Jospin bolsters support for the left with more paid time off for fathers
French fathers of newly-born children will be able to take two weeks' state-funded leave from next year, making France'spaternity provisionsthe most generous in the EU outside Scandinavia.
At present fathers in France can take three days paid leave when a child is born the same as in Britain. The French Prime Minister, Lionel Jospin, will announce the increase today, with a recommendation to employers that recent fathers should be allowed to take up to a month away from work by making use of days off generated by the recently installed 35-hour working week.
Speaking to the annual Family Conference in Paris, Mr Jospin will say that the new measures are intended to recognise and promote the increased responsibility for child-rearing taken by men in France.
The proposal 11 months before the presidential election is also intended to reinforce his centre-left coalition's flagging reputation as a caring and reforming government.
Christine Castelain-Meunier, a French sociologist and specialist on fatherhood, described the measure "as the beginning of a revolution in the patterns of family life.
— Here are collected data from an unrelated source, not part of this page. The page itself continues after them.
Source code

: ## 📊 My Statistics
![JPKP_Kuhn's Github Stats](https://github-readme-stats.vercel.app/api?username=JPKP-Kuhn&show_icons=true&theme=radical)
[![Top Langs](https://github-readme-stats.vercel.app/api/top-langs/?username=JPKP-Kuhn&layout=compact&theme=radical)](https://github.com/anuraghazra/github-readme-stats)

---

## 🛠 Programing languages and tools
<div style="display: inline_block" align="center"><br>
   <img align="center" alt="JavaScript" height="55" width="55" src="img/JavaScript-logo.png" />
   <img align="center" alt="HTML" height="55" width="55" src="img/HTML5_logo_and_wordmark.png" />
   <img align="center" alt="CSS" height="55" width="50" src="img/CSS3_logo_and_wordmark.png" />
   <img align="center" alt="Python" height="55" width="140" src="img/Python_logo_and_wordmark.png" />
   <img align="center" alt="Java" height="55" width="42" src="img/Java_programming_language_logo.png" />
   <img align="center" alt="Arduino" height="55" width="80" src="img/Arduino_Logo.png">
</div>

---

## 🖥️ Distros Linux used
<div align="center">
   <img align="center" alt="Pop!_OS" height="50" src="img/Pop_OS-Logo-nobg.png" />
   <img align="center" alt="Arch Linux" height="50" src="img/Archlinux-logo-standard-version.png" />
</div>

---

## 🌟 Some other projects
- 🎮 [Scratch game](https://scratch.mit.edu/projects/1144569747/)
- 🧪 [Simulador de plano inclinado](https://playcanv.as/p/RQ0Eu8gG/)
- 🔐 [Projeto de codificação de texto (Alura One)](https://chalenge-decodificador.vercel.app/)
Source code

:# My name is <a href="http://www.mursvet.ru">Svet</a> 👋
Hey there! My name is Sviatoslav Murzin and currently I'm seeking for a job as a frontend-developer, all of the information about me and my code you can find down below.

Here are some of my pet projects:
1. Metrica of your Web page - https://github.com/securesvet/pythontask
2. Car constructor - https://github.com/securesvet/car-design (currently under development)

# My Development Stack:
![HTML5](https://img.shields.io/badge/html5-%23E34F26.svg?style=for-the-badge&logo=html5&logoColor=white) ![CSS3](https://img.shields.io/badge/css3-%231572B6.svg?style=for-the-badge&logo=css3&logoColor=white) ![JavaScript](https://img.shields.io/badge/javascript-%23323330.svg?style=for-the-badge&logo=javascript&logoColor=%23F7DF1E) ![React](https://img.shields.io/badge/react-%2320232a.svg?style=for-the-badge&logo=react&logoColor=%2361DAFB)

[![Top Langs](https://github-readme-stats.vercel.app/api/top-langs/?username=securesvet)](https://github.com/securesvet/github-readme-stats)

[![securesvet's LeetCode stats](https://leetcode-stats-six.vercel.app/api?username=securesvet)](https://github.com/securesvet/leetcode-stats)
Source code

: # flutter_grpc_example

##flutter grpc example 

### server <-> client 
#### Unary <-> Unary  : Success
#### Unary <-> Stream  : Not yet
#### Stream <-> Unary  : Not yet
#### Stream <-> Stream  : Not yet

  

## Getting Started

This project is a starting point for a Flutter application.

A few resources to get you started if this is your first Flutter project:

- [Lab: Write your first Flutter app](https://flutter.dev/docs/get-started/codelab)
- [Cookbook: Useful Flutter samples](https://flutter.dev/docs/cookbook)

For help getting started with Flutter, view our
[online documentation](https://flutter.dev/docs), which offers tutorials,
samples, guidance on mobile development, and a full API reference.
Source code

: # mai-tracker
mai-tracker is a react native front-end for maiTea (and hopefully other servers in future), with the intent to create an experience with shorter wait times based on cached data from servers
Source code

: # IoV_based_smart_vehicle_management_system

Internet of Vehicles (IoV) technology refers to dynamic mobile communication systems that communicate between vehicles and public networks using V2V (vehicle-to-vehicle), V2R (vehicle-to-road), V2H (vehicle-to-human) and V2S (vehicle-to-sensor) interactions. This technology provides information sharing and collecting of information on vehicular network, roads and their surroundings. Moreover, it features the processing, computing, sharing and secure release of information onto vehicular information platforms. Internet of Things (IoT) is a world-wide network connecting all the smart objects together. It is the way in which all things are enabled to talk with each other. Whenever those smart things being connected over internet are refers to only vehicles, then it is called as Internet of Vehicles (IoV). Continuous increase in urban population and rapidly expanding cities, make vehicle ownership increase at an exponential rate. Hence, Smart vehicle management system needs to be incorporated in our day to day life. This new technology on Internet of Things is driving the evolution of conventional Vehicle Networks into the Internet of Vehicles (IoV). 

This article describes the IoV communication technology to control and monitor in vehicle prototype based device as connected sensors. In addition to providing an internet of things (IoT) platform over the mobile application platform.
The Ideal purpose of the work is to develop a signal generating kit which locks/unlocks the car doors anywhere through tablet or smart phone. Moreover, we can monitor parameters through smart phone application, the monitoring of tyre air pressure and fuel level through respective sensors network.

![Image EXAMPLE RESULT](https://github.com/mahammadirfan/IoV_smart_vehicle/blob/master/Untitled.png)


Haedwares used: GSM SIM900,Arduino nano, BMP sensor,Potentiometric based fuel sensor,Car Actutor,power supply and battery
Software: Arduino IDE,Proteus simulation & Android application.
The state is recognising for the first time that the man also has a role to play in the home and in the family and in the care for an infant child." Based on the take-up for similar schemes in Nordic countries, the French government expects only two in five fathers to accept the leave in full.
The family allowance section of the social security budget funded by levies on employers and employees will pay the wages of fathers on leave up to to a maximum of £375 a week.
The total cost to the social security budget will be between £70m and £100m a year. The French employers' federation has protested that increased leave justified though it may be should not become an additional burden on the already high social charges on business.
Swedish fathers have had the right to 40 days state-paid paternity leave since 1980. The Finns have 18 days, the Danes two weeks, the Portuguese five days and the British, Germans, Spanish and Italians three days.